So when the news agencies reported that the "grunge poet" had swallowed a shotgun blast in the garage of his Seattle home, I wasn't really shocked. Just depressed by the trite inevitability of it. Heroin, shmeroin: At that moment, Cobain was simply another artist who dared to let contradictory emotions fight it out and coexist in his work, and another who didn't survive. Because of his artistic courage, and because he was genuinely as confused as his fans, he ended up feeling responsible for this whole "voice of a voiceless generation" bullshit that gets dumped on anyone these days who's talented and quotable. Sucked into the country's spiritual vacuum, he became "the sad little sensitive unappreciative Pisces Jesus man", as his wife Courtney Love cracked with a sarcastic precision Cobain would have appreciated while she read his suicide note at the Seattle Center memorial on April 10.

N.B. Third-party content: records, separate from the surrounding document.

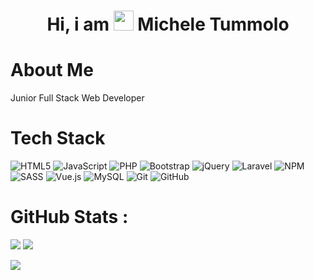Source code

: <div align="center"><h1> Hi, i am <img src="https://raw.githubusercontent.com/TheDudeThatCode/TheDudeThatCode/master/Assets/Hi.gif" width="32px"/> Michele Tummolo </h1> </div>

# About Me

Junior Full Stack Web Developer


# Tech Stack
![HTML5](https://img.shields.io/badge/html5-%23E34F26.svg?logo=html5&logoColor=white&style=for-the-badge)
![JavaScript](https://img.shields.io/badge/javascript-%23323330.svg?logo=javascript&logoColor=%23F7DF1E&style=for-the-badge)
![PHP](https://img.shields.io/badge/php-%23777BB4.svg?logo=php&logoColor=white&style=for-the-badge)
![Bootstrap](https://img.shields.io/badge/bootstrap-%23563D7C.svg?logo=bootstrap&logoColor=white&style=for-the-badge)
![jQuery](https://img.shields.io/badge/jquery-%230769AD.svg?logo=jquery&logoColor=white&style=for-the-badge)
![Laravel ](https://img.shields.io/badge/laravel-%23FF2D20.svg?logo=laravel&logoColor=white&style=for-the-badge)
![NPM ](https://img.shields.io/badge/NPM-%23000000.svg?logo=npm&logoColor=white&style=for-the-badge)
![SASS](https://img.shields.io/badge/SASS-hotpink.svg?logo=SASS&logoColor=white&style=for-the-badge)
![Vue.js](https://img.shields.io/badge/vuejs-%2335495e.svg?logo=vuedotjs&logoColor=%234FC08D&style=for-the-badge)
![MySQL](https://img.shields.io/badge/mysql-%2300f.svg?logo=mysql&logoColor=white&style=for-the-badge)
![Git](https://img.shields.io/badge/git-%23F05033.svg?logo=git&logoColor=white&style=for-the-badge)
![GitHub](https://img.shields.io/badge/github-%23121011.svg?logo=github&logoColor=white&style=for-the-badge)

# GitHub Stats :
![](https://github-readme-stats.vercel.app/api?username=micheleTummolo&hide_border=false&include_all_commits=false&count_private=false&theme=transparent)
![](https://github-readme-stats.vercel.app/api/top-langs/?username=micheleTummolo&hide_border=false&include_all_commits=false&count_private=false&layout=compact&theme=transparent)



[![](https://visitcount.itsvg.in/api?id=micheleTummolo&icon=0&color=0)](https://visitcount.itsvg.in)
<!-- made using https://prm.pushkaryadav.in -->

As Cobain told biographer Michael Azerrad in Come As You Are, "I'm such a nihilistic jerk half the time and other times I'm so vulnerable and sincere. That's pretty much how every song comes out.... That's how most people my age are. They're sarcastic one minute, caring the next." That dichotomy is what punk rock should've always been about, but it wasn't and it isn't. The attitude, the form, the word, are more limiting than liberating. Still, a "punk" revival lingers, with entertaining pop cartoons like Green Day and the Offspring. In the liner notes to Incesticide, Cobain soberly claimed that "Punk rock [while still sacred to some] is to me, dead and gone. We just wanted to pay tribute to something that helped us to feel as though we had crawled out of the dung heap of conformity." Maybe that's what he tried to believe, in the same way he needed to deny his drug use because he "had a responsibility to the kids". But to me, he just sounds like a scared, true-believing punk trying to talk himself into being a benevolent rock star, and failing.

Many fans, like members of an extended family, are mad at Cobain for abandoning them or for being weak or for never recording Nirvana's version of the White Album, or for whatever. Maybe some of those fans also feel pretty silly for worshiping a rock star and expecting him to handle the pressure like it was no biggie. Maybe it's just too banal and brutal to accept the bottom line--that he was sick and in pain and a tragic line was crossed.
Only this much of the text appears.